The Strange Case of Dr. Jekyll and Mr. Hyde

Funnily, I’m not sure there have been many other (or any other!) radio adaptations of the story in the modern/post-OTR era (other than talking books). So this is an hour long BBC Radio drama from 1985 and scripted by Glyn Dearman. It takes an unusual approach to the classic horror/mystery story by Robert Louis Stevenson — by actually sticking close to the source novel!

That is, though the story has been filmed and staged innumerable times over the years, usually the focus — logically enough — is on Jekyll/Hyde. But the original novel was actually written as a mystery, with another character, Utterson (here voiced by Bernard Hepton), as essentially the main hero, who finds himself investigating the strange events surrounding the sinister Mr. Hyde and trying to fathom the man’s connection to the respectable Dr. Jekyll who seems to be covering for him. It’s not really until half way through the novel that the solution is revealed — and then it retells the events from Jekyll’s perspective (such spilt-perspective mysteries were not uncommon in the 19th Century, including some Sherlock Homes novels).

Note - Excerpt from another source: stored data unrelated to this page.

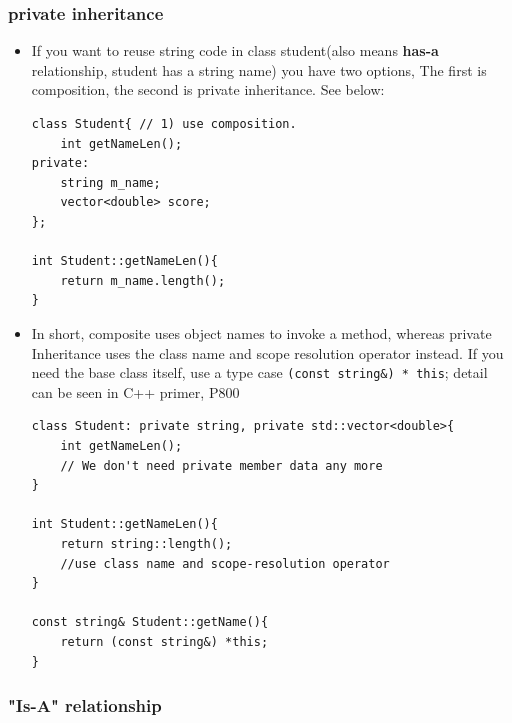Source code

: \documentclass[a4paper,11pt,twoside]{book}
\begin{document}
\subsubsection{private inheritance}
\begin{itemize}
    \item If you want to reuse string code in class student(also means \textbf{has-a} relationship, student has a string name) you have two options, The first is composition,  the second is private inheritance. See below:
\begin{lstlisting}[numbers=none]
class Student{ // 1) use composition.
	int getNameLen();
private:
	string m_name;
	vector<double> score;
};

int Student::getNameLen(){
	return m_name.length();
}
\end{lstlisting}

\item In short, composite uses object names to invoke a method, whereas private Inheritance uses the class name and scope resolution operator instead. If you need the base class itself, use a type case \texttt{(const string\&) * this}; detail can be seen in C++ primer, P800
\begin{lstlisting}[numbers=none]
class Student: private string, private std::vector<double>{
	int getNameLen();
	// We don't need private member data any more
}

int Student::getNameLen(){
	return string::length();
	//use class name and scope-resolution operator
}

const string& Student::getName(){
	return (const string&) *this;
}
\end{lstlisting}
\end{itemize}

\subsubsection{"Is-A" relationship}
\end{document}
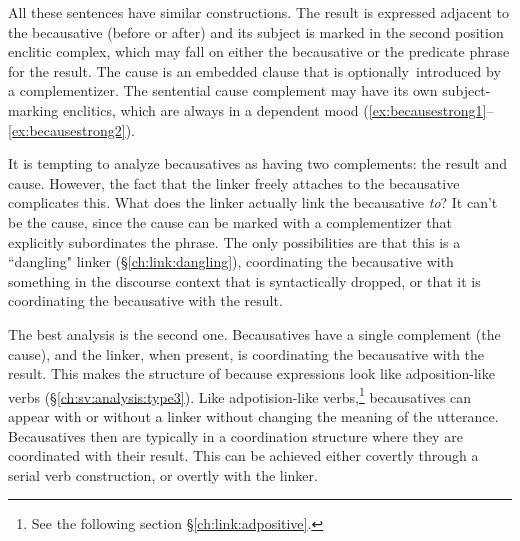 All these sentences have similar constructions. The result is expressed adjacent to the becausative (before or after) and its subject is marked in the second position enclitic complex, which may fall on either the becausative or the predicate phrase for the result. The cause is an embedded clause that is optionally introduced by a complementizer. The sentential cause complement may have its own subject-marking enclitics, which are always in a dependent mood (\ref{ex:becausestrong1}--\ref{ex:becausestrong2}).

It is tempting to analyze becausatives as having two complements: the result and cause. However, the fact that the linker freely attaches to the becausative complicates this. What does the linker actually link the becausative \textit{to}? It can't be the cause, since the cause can be marked with a complementizer that explicitly subordinates the phrase. The only possibilities are that this is a ``dangling" linker (\S\ref{ch:link:dangling}), coordinating the becausative with something in the discourse context that is syntactically dropped, or that it is coordinating the becausative with the result.

The best analysis is the second one. Becausatives have a single complement (the cause), and the linker, when present, is coordinating the becausative with the result. This makes the structure of because expressions look like adposition-like verbs (\S\ref{ch:sv:analysis:type3}). Like adpotision-like verbs,\footnote{See the following section \S\ref{ch:link:adpositive}.} becausatives can appear with or without a linker without changing the meaning of the utterance. Becausatives then are typically in a coordination structure where they are coordinated with their result. This can be achieved either covertly through a serial verb construction, or overtly with the linker.



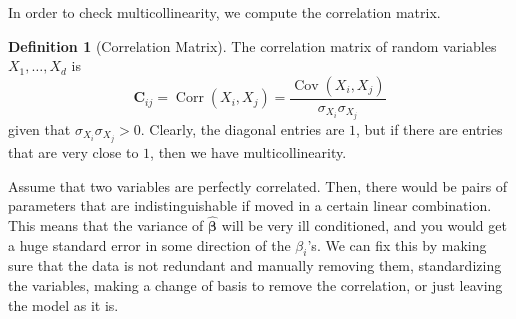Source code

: \documentclass{article}
\DeclareMathOperator{\Cov}{Cov}
\DeclareMathOperator{\Corr}{Corr}
\theoremstyle{definition}
\theoremstyle{remark}
\theoremstyle{definition}
\newtheorem{definition}{Definition}[section]
\begin{document}
In order to check multicollinearity, we compute the correlation matrix. 

\begin{definition}[Correlation Matrix]
The correlation matrix of random variables $X_1, \ldots, X_d$ is 
\[\mathbf{C}_{ij} = \Corr(X_i, X_j) = \frac{\Cov(X_i, X_j)}{\sigma_{X_i} \sigma_{X_j}}\]
given that $\sigma_{X_i} \sigma_{X_j} > 0$. Clearly, the diagonal entries are $1$, but if there are entries that are very close to $1$, then we have multicollinearity. 
\end{definition}

Assume that two variables are perfectly correlated. Then, there would be pairs of parameters that are indistinguishable if moved in a certain linear combination. This means that the variance of $\hat{\boldsymbol{\beta}}$ will be very ill conditioned, and you would get a huge standard error in some direction of the $\beta_i$'s. We can fix this by making sure that the data is not redundant and manually removing them, standardizing the variables, making a change of basis to remove the correlation, or just leaving the model as it is. 
\end{document}
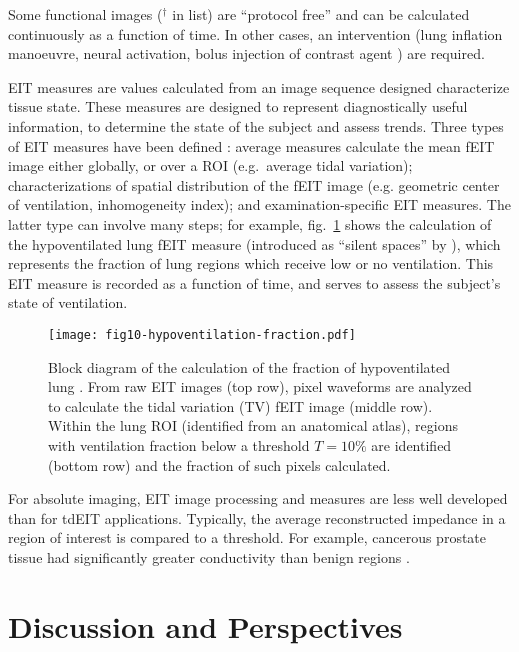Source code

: \documentclass[10pt,journal]{IEEEtran}\def\TBLWIDA{15mm}\def\TBLWIDB{60mm}
\newcommand\fref[1]{fig.\ \ref{#1}}
\begin{document}
Some functional images ($^\dagger$ in list) are ``protocol free'' and can be
calculated continuously as a function of time. In other cases, an intervention
(lung inflation manoeuvre, neural activation, bolus injection of contrast
agent \cite{Frerichs2002Perfusion}) are required.


EIT measures are values calculated from an image sequence designed
characterize tissue state. These measures are designed to represent
diagnostically useful information, to determine the state of the subject
and assess trends.
 Three types of EIT measures
have been defined \cite{Frerichs2017Chest}: 
average measures calculate the mean fEIT image
either globally, or over a ROI \cite{Ferrario2012morphological}
(e.g.\ average tidal variation);
characterizations of spatial distribution of the fEIT image
(e.g. geometric center of ventilation, inhomogeneity index);
and examination-specific EIT measures.
The latter type can involve many steps; for example, 
\fref{fig:fEIT_eg_silent_spaces} shows the
calculation of the hypoventilated lung fEIT measure 
(introduced as ``silent spaces'' by \cite{Waldmann2015Silent}),
which represents the fraction of lung regions which receive
low or no ventilation. This EIT measure is recorded as a function of time, and
serves to assess the subject's state of ventilation.

\begin{figure} \centering
   \texttt{[image: fig10-hypoventilation-fraction.pdf]}
\caption{%
Block diagram of the calculation of the
fraction of hypoventilated lung \cite{Waldmann2015Silent}.
From raw EIT images (top row), pixel waveforms are analyzed
to calculate the tidal variation (TV) fEIT image (middle row).
Within the lung ROI (identified from an anatomical atlas),
regions with ventilation fraction below a threshold $T=10\%$
are identified (bottom row) and the fraction of such pixels calculated.
}
\label{fig:fEIT_eg_silent_spaces}
\end{figure}

For absolute imaging, EIT image processing and measures are less
well developed than for tdEIT applications. Typically, the
average reconstructed impedance in a region of interest
is compared to a threshold. For example, cancerous prostate
tissue had significantly greater conductivity than benign
regions \cite{Wan2013Transrectal}.


\section{Discussion and Perspectives}
\end{document}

So this radio drama decides to go back to basics, and tells the story as a mystery (though with the revelation serving as the climax of the story, as opposed to then launching into an entire second half detailing it). And even knowing the solution (as most people will) it’s an effective, intriguing approach (if only just as something different from the standard Jekyll/Hyde movies) — much as I found it intriguing when I first read the novel. And the production itself is well done, and briskly-paced. Obviously, the fantasy/horror aspect is less pronounced (since it only comes into play toward the end) but compelling nonetheless — and an interesting chance to perceive the story as Stevenson originally intended it, as a “mystery.”